• Activity:
Return only how many lines in the data include the string "tree".

[Records from a dataset]
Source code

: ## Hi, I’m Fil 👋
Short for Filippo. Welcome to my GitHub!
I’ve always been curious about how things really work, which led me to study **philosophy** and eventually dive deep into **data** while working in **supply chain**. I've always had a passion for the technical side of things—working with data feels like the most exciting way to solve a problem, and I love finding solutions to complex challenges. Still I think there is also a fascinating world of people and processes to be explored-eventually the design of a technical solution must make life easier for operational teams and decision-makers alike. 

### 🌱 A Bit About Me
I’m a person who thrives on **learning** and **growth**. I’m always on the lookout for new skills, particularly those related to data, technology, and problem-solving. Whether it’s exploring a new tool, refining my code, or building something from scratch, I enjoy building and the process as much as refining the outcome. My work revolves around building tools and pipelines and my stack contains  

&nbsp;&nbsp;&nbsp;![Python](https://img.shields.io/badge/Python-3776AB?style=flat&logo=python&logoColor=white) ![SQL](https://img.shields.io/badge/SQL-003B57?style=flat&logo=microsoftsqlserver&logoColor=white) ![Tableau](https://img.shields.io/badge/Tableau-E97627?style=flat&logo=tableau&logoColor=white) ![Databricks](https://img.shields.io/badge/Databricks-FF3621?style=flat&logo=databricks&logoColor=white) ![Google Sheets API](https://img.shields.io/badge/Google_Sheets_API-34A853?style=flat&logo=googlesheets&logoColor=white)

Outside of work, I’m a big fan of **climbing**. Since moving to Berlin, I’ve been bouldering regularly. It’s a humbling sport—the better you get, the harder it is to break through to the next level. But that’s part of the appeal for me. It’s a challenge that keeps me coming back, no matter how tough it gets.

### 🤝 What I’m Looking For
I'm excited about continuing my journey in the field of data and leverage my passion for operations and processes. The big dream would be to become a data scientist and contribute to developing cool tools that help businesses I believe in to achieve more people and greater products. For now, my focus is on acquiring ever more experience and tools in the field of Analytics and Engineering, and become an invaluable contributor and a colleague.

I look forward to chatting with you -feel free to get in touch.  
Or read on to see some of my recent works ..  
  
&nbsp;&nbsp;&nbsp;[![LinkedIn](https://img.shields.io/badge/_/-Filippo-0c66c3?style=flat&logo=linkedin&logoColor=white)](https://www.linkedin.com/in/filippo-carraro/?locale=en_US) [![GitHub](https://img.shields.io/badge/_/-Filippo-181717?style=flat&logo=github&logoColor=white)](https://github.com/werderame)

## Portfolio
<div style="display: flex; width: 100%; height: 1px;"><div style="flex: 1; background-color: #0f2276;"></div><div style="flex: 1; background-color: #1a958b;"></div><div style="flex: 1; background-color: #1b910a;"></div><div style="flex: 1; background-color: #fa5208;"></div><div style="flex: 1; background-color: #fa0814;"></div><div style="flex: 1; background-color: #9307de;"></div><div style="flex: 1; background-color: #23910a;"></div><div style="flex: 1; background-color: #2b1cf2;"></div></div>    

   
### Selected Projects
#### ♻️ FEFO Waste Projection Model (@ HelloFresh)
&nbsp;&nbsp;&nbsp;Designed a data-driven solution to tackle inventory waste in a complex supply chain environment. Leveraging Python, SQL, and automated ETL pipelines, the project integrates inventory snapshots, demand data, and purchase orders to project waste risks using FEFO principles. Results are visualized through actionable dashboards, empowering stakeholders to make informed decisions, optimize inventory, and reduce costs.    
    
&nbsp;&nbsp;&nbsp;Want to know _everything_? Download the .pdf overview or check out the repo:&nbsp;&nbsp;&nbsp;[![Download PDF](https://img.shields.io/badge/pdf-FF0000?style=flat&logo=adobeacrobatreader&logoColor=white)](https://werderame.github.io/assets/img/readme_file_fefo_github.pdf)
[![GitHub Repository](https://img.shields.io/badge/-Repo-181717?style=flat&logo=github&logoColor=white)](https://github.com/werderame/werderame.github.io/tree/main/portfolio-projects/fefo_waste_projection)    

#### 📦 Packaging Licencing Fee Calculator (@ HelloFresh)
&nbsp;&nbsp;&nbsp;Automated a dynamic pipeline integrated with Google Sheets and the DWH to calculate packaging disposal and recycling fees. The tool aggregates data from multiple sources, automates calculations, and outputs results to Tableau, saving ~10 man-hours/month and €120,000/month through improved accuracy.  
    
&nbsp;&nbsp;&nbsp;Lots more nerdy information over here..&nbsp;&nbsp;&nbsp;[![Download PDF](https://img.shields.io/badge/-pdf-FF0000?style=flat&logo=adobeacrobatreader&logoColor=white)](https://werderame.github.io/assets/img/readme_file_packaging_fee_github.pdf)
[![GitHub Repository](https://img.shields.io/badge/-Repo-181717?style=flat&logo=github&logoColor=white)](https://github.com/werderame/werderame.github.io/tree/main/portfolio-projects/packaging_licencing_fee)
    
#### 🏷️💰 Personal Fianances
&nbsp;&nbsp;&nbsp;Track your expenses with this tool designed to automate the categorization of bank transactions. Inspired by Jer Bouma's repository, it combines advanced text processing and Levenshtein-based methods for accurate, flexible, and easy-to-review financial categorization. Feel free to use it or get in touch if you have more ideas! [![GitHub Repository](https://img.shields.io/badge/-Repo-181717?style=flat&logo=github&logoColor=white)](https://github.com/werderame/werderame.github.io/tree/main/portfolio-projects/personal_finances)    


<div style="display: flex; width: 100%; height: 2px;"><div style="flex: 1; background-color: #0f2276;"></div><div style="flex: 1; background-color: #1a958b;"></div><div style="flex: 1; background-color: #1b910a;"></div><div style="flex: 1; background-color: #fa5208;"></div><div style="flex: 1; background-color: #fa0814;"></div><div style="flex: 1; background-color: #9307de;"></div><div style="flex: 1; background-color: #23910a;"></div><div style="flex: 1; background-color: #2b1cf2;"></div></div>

• Reply:
3